A Meta-Analysis of Somatic KCNJ5 K+ Channel Mutations In 1636 Patients With an Aldosterone-Producing Adenoma

Context: Due to selection biases and inadequate statistical power, individual studies may fail to identify the clinical features of patients with an aldosterone-producing adenoma (APA) harboring KCNJ5 mutations. When this failure occurs, meta-analysis can provide significant outcome data. Objective: The objective was to determine the clinical features of these APA patients. Design: We systematically searched the PubMed, Scopus, Web of Science, and Cochrane databases library in January 2015 applying the Population, Intervention, Comparison, and Outcome (PICO) strategy.
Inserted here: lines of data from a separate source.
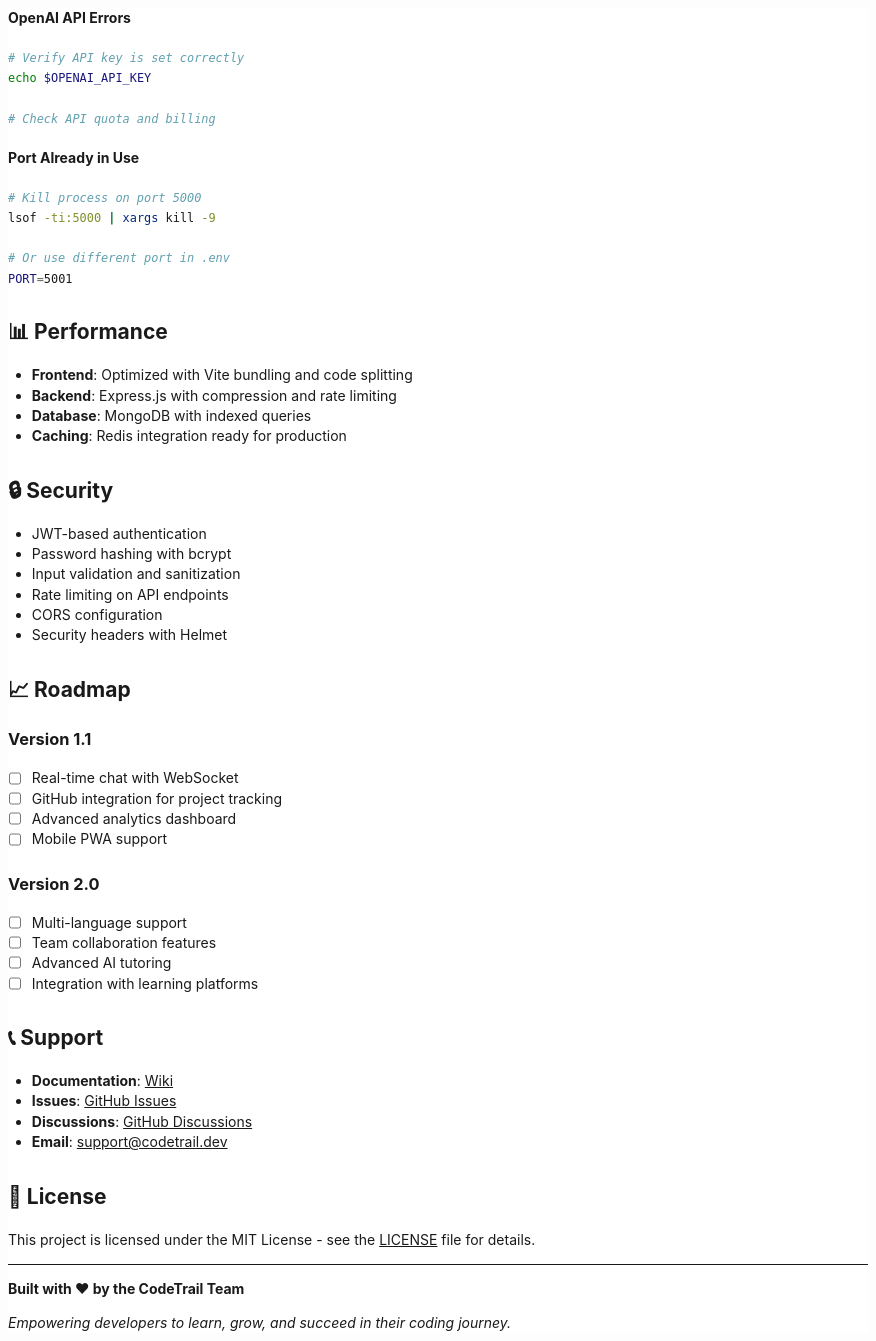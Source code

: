 #### OpenAI API Errors
```bash
# Verify API key is set correctly
echo $OPENAI_API_KEY

# Check API quota and billing
```

#### Port Already in Use
```bash
# Kill process on port 5000
lsof -ti:5000 | xargs kill -9

# Or use different port in .env
PORT=5001
```

## 📊 Performance

- **Frontend**: Optimized with Vite bundling and code splitting
- **Backend**: Express.js with compression and rate limiting
- **Database**: MongoDB with indexed queries
- **Caching**: Redis integration ready for production

## 🔒 Security

- JWT-based authentication
- Password hashing with bcrypt
- Input validation and sanitization
- Rate limiting on API endpoints
- CORS configuration
- Security headers with Helmet

## 📈 Roadmap

### Version 1.1
- [ ] Real-time chat with WebSocket
- [ ] GitHub integration for project tracking
- [ ] Advanced analytics dashboard
- [ ] Mobile PWA support

### Version 2.0
- [ ] Multi-language support
- [ ] Team collaboration features
- [ ] Advanced AI tutoring
- [ ] Integration with learning platforms

## 📞 Support

- **Documentation**: [Wiki](link-to-wiki)
- **Issues**: [GitHub Issues](link-to-issues)
- **Discussions**: [GitHub Discussions](link-to-discussions)
- **Email**: support@codetrail.dev

## 📜 License

This project is licensed under the MIT License - see the [LICENSE](LICENSE) file for details.

---

**Built with ❤️ by the CodeTrail Team**

*Empowering developers to learn, grow, and succeed in their coding journey.*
The standardized differences in mean and corresponding 95% confidence interval of continuous variables were computed by random-effects modeling. Setting: We performed a meta-analysis of all available studies on somatic KCNJ5 mutations in APA. Patients: We could identify 13 studies that recruited 1636 patients (age 49 +/- 4 years; 55% females). Main Outcomes and Measures: Differences between APA with and without KCNJ5 mutations in gender, plasma renin activity, plasma aldosterone, tumor size, serum potassium, and blood pressure were investigated. Results: The overall prevalence of KCNJ5 mutations was 43% (range +/- 12-80%). Their rate was lower (P < .003) in the studies done in Europe, the United States, and Australia (35%) than in Japan and China (63%); it correlated (r = 0.60, P < .029) with the mean daily urinary sodium excretion. Compared with the wild-type, the mutated APA patients were younger (45 +/- 3 vs 52 +/- 5 yrs), had higher plasma aldosterone (42 +/- 8 vs 33 +/- 8 ng/dl), larger tumors (16.1 +/- 6.4 versus 14.9 +/- 7.4 mm), and were more often females (67% vs 44%) (all P < .05). Conclusions: Meta-analysis showed that more pronounced hyperaldosteronism, young age, female gender, and larger tumors are the phenotypic features of APA patients with KCNJ5 mutations. No significant differences in blood pressure and serum K+ was found, which suggests that these clinical features do not help in identifying mutated APA patients.